I have such a weakness for Roast Chicken, I can’t deny it, I just can’t. The smell that wafts through the entire house, beautiful taste, the heavenly bread sauce, rich gravy. And that’s just the one meal. A week’s worth of roast chicken sandwiches for lunch. And months of the most extraordinary stock imaginable (that comes in the next post…)

First things first, call your friends and get them over for lunch, a late sunday lunch should do it, tell them (sorry, gently mention that they should) not to arrive empty-handed. The pop to the supermarket and buy:

1 chicken, the best you can afford
1 lemon
25g butter
2 garlic cloves, finely chopped
4 rashers bacon
A small handful of fresh thyme
Potatoes (as many as you think you need for the group I usually go with 5 roasties per person)
A green vegetable of some sort – at the moment, Beans – it’s got to be beans!!
1/2 pint chicken stock
A slug of white wine
Black pepper

  • Unwrap your chicken, pat the skin dry with some kitchen roll, pre heat the oven to 190 degrees C.
  • In a little dish on the side put the butter (best if its room temperature) chopped up thyme, garlic and about a teaspoon of lemon juice (don’t squeeze the lemon too hard when you do this, you need to slice the lemon to fit under the skin.
  • Carefully undo the elastic that holds the legs in place, don’t take it off completely otherwise you’ll never get it back on. You just need enough room to get your fingers under the skin on the breast.
  • put a chunk of the butter mix on the end of your fingers (about the size of a stock cube), put your fingers under the skin as far as you can get the squeeze the butter off your fingers, and then squeeze it down the rest of the way from the outside by massaging the skin. It’s really difficult to explain. Next time I’ll get a picture.
  • Once you’ve got the butter down inside the skin of both breast, push a couple of lemon slices under the skin too. This may all seem like a bit of a faff but it’s really worth it!!
  • Drape bacon rashers over the chicken and pop it in the oven for an hour and a half

  • After about 20 minutes the bacon will be done so take it off and set it aside, put a square of kitchen foil over the spot where the bacon was, this will make sure the chicken doesn’t go dry. While you have the oven door open place a the roasting tray for your potatoes in the oven with either a very very generous slosh of Olive oil, or 2 very large tablespoons of duck or goose fat (the fat needs to be dangerously hot when you put your potatoes in)

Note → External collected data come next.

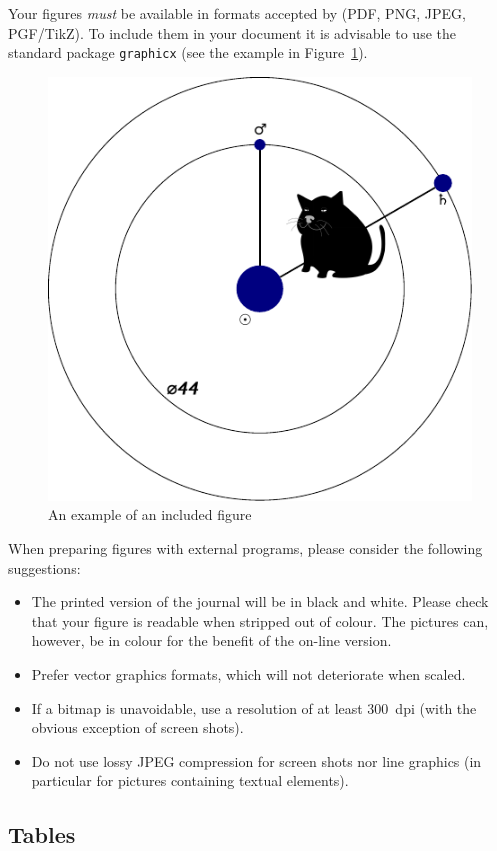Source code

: \documentclass[
    anonymous,
]{jlm}
\begin{document}
Your figures \emph{must} be available in formats accepted by \XeLaTeX{}
(PDF, PNG, JPEG, PGF/TikZ). To include them in your document it is
advisable to use the standard package \texttt{graphicx} (see the
example in Figure~\ref{fig:ex}).
\begin{figure}
\includegraphics{jlm-example-fig1-k44}
\caption{An example of an included figure}
\label{fig:ex}
\end{figure}


When preparing figures with external programs, please consider the
following suggestions:
\begin{itemize}
\item The printed version of the journal will be in black and white.
  Please check that your figure is readable when stripped out of
  colour.  The pictures can, however, be in colour for the benefit of
  the on-line version.
\item Prefer vector graphics formats, which will not deteriorate when
  scaled.
\item If a bitmap is unavoidable, use a resolution of at least 300~dpi
  (with the obvious exception of screen shots).
\item Do not use lossy JPEG compression for screen shots nor line
  graphics (in particular for pictures containing textual elements).
\end{itemize}

\subsection{Tables}
\label{sec:tables}
\end{document}

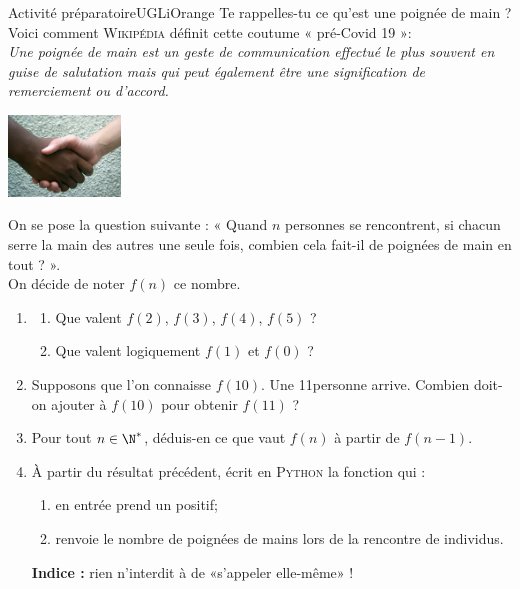 \documentclass[a4paper,12pt,french]{article}
\begin{document}

\begin{encadrecolore}{Activité préparatoire}{UGLiOrange}
Te rappelles-tu ce qu'est une poignée de main ? Voici comment \textsc{Wikipédia} définit cette coutume « pré-Covid 19 »:\\
\textit{Une poignée de main est un geste de communication effectué le plus souvent en guise de salutation mais qui peut également être une signification de remerciement ou d'accord.}
\begin{center}
\includegraphics[width=3cm]{img/poignee.jpg}
\end{center}
On se pose la question suivante : « Quand $n$ personnes se rencontrent, si chacun serre la main des autres une seule fois, combien cela fait-il de poignées de main en tout ? ».\\
On décide de noter $f(n)$ ce nombre.
\begin{enumerate}[\bfseries 1.]
	\item 	\begin{enumerate}[\bfseries a.]
    	\item 	Que valent $f(2)$, $f(3)$, $f(4)$, $f(5)$ ?
    	\item 	Que valent logiquement $f(1)$ et $f(0)$ ?
    \end{enumerate}
	\item 	Supposons que l'on connaisse $f(10)$. Une 11\eme personne arrive. Combien doit-on ajouter à $f(10)$ pour obtenir $f(11)$ ?
    \item   Pour tout $n\in\N^*$, déduis-en ce que vaut $f(n)$ à partir de $f(n-1)$.
    \item   À partir du résultat précédent, écrit en \textsc{Python} la fonction  qui :
    \begin{enumerate}[--]
    	\item 	en entrée prend un  positif;
    	\item 	renvoie le nombre de poignées de mains lors de la rencontre de  individus.
    \end{enumerate}
    \textbf{Indice :} rien n'interdit à  de «s'appeler elle-même» !
\end{enumerate}
\end{encadrecolore}
\end{document}
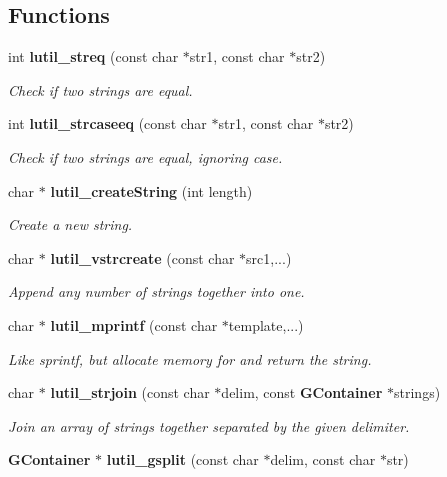 \subsection*{Functions}
\begin{CompactItemize}
\item 
int {\bf lutil\_\-streq} (const char $\ast$str1, const char $\ast$str2)
\begin{CompactList}\small\item\em Check if two strings are equal. \item\end{CompactList}\item 
int {\bf lutil\_\-strcaseeq} (const char $\ast$str1, const char $\ast$str2)
\begin{CompactList}\small\item\em Check if two strings are equal, ignoring case. \item\end{CompactList}\item 
char $\ast$ {\bf lutil\_\-create\-String} (int length)
\begin{CompactList}\small\item\em Create a new string. \item\end{CompactList}\item 
char $\ast$ {\bf lutil\_\-vstrcreate} (const char $\ast$src1,...)
\begin{CompactList}\small\item\em Append any number of strings together into one. \item\end{CompactList}\item 
char $\ast$ {\bf lutil\_\-mprintf} (const char $\ast$template,...)
\begin{CompactList}\small\item\em Like sprintf, but allocate memory for and return the string. \item\end{CompactList}\item 
char $\ast$ {\bf lutil\_\-strjoin} (const char $\ast$delim, const {\bf GContainer} $\ast$strings)
\begin{CompactList}\small\item\em Join an array of strings together separated by the given delimiter. \item\end{CompactList}\item 
{\bf GContainer} $\ast$ {\bf lutil\_\-gsplit} (const char $\ast$delim, const char $\ast$str)

\end{CompactItemize}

  • While the chicken is in the oven, peel the potatoes and cut them into roast potato size chunks. Pour boiling water over them and par boil the potatoes for a couple of minutes.
  • Drain the potatoes and pop them back in the saucepan with a tablespoon of flour. Lid on. Shake like crazy.
  • take the tray with the fat or oil on it out of the oven and tip the ‘fluffed’ potatoes on to the try. It will spit so stand back so you don’t get burnt or hot fat onto your clothes
  • Pop them in the oven for about 40 minutes.
  • When the chicken is done, take it out of the oven and pop it on a large plate (make sure the plate has edges otherwise any juice from the chicken will go everywhere.
  • Put it on hob, heat and with a wooden spoon scrap the sticky yumminess off the bottom of the tin.

  • Add some veg stock, some white wine along with bits and bobs from the fridge and store cupboard… I haven’t put all this on because it really doesn’t matter what you put in. I generally put a combination of tomato puree, white wine, ketchup, gritty mustard, stock, pepper and a bit more wine. Make it to taste, keep tasting tasting tasting…
  • Carve the chicken, pop a few potatoes and a spoonful of veg. Pour over a generous shloooop of gravy.

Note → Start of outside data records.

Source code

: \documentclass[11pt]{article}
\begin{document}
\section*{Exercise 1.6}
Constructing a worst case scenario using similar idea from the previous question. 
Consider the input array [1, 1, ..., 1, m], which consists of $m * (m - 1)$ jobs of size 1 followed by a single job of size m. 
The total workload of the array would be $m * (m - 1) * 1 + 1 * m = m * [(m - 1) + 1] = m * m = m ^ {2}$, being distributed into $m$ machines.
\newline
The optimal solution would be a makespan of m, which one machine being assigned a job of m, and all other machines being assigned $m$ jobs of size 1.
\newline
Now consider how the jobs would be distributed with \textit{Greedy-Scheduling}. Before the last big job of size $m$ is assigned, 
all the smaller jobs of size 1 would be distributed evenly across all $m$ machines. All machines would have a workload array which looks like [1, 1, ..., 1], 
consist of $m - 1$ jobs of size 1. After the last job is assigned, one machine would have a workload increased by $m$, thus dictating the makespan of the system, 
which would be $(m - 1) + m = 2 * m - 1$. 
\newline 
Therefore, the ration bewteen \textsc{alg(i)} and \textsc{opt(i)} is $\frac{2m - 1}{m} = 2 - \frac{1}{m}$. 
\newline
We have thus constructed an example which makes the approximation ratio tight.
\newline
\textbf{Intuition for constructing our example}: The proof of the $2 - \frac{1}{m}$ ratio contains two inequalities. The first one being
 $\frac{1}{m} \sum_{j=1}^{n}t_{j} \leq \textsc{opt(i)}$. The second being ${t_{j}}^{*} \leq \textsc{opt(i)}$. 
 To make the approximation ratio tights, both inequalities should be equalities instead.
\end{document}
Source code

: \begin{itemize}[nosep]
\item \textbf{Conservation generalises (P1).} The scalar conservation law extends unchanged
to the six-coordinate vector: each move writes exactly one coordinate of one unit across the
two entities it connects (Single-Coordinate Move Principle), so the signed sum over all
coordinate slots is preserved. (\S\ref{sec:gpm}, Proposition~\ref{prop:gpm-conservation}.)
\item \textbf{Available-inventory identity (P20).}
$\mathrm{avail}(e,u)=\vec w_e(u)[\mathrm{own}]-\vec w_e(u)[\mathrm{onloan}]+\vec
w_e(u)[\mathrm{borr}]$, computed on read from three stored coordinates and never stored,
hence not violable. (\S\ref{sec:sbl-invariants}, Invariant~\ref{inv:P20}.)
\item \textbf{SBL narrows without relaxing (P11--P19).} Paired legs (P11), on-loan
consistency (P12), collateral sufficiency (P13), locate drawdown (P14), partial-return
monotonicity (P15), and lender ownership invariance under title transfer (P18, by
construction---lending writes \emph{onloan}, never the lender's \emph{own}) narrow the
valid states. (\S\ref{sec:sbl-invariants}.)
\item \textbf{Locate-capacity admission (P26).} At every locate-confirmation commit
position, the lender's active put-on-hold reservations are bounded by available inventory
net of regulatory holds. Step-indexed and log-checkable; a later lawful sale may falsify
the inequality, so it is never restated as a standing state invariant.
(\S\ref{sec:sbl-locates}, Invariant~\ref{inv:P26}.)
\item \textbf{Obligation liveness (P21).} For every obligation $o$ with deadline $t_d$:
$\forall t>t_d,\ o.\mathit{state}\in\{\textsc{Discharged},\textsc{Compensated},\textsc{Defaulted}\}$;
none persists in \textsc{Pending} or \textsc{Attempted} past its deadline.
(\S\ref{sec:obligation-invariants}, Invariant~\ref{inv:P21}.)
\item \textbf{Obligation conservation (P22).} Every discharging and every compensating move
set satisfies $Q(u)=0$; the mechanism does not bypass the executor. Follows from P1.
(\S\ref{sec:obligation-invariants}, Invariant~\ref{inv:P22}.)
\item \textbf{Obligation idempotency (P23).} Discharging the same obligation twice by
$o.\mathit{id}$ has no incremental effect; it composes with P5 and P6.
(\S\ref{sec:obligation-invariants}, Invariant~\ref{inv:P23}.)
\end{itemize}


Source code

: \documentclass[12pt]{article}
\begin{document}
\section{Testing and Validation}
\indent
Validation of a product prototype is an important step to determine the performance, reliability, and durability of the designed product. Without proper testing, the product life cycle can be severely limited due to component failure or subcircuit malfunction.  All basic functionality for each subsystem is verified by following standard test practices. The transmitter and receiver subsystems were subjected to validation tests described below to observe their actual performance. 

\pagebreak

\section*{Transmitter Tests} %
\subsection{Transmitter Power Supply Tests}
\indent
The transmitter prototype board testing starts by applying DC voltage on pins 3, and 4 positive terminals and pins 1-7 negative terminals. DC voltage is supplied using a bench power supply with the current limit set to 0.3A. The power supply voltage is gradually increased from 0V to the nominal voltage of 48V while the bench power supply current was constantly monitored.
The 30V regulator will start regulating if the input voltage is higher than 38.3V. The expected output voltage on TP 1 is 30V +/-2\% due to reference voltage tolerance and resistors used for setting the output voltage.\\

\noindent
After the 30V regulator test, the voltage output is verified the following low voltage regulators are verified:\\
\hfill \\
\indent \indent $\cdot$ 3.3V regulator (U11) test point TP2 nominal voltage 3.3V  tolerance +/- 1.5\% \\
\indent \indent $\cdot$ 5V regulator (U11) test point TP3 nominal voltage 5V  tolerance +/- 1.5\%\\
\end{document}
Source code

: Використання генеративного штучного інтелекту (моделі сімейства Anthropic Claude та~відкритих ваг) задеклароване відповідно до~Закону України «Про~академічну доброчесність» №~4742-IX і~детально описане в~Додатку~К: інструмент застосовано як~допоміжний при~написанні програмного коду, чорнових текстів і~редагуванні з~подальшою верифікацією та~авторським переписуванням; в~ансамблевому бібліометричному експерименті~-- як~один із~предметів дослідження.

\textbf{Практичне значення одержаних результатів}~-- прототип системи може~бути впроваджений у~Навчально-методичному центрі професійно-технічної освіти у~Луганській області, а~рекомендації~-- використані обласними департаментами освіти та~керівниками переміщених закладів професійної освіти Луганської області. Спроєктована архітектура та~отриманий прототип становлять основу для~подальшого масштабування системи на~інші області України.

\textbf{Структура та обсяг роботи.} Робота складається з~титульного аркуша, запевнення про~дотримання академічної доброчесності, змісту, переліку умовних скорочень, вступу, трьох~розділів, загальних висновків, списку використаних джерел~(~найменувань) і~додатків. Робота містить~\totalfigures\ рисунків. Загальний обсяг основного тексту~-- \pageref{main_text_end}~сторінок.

   Have a look at how juicy this chicken is. It’s all about the under skin lemony butter and the protection of the breast.

 And look at all these leftovers!!  I’ve got chicken sandwiches for lunch all week!!

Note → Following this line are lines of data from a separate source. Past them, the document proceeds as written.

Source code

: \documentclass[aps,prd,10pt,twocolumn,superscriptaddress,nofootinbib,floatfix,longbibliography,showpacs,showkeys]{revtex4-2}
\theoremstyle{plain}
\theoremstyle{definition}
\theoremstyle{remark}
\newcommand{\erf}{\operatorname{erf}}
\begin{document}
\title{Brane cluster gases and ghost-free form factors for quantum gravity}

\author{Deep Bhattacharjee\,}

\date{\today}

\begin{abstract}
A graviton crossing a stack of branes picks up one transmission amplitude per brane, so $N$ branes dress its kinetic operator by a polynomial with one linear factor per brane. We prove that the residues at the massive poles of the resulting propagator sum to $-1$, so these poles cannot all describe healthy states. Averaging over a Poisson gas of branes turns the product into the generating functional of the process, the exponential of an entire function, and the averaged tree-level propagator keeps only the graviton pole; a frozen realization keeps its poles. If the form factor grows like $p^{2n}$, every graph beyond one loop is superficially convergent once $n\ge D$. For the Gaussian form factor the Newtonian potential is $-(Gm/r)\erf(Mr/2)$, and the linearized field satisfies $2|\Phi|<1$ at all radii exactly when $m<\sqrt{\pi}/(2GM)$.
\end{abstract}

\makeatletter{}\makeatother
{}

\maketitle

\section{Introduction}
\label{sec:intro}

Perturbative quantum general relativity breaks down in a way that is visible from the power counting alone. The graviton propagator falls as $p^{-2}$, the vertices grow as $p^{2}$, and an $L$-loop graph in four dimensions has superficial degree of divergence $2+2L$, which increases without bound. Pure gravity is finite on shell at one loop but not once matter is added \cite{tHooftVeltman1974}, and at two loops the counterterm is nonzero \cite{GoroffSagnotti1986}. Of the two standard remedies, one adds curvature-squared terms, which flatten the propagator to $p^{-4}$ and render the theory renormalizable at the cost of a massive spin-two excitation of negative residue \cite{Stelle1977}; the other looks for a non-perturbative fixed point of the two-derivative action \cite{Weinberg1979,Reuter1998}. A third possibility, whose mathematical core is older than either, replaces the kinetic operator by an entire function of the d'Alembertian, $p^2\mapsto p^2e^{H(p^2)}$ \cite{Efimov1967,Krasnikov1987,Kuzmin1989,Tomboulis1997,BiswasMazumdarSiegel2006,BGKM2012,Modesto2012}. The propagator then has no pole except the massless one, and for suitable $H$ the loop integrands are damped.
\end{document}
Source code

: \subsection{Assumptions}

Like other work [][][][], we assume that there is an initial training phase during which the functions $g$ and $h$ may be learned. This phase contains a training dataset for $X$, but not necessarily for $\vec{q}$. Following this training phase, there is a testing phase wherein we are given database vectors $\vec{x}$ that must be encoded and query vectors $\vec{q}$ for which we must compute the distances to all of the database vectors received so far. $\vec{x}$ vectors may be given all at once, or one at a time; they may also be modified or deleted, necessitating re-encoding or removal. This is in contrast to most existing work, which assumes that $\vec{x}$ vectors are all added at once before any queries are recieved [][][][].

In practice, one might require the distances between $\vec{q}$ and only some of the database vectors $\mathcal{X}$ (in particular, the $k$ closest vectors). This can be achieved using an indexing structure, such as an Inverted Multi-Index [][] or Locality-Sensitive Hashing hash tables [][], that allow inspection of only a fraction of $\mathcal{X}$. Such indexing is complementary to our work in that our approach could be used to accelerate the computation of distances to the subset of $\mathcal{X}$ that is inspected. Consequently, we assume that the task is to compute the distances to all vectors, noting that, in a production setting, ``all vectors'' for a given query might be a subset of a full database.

I feel the need to add a bit of a note a the bottom of this post about the chicken, I want to drum home that if it’s not free range, called Henrietta and reared by some farmer called Jock, it’s ok. Honestly it really is. If you can’t afford a the happiest of happy fat, the you can’t afford it, only buy what you can afford (ummm, obviously) but it’s about what you do with it, adding butter with herbs and garlic and other bits of yummines you’ll bring out all the flavour of the chicken.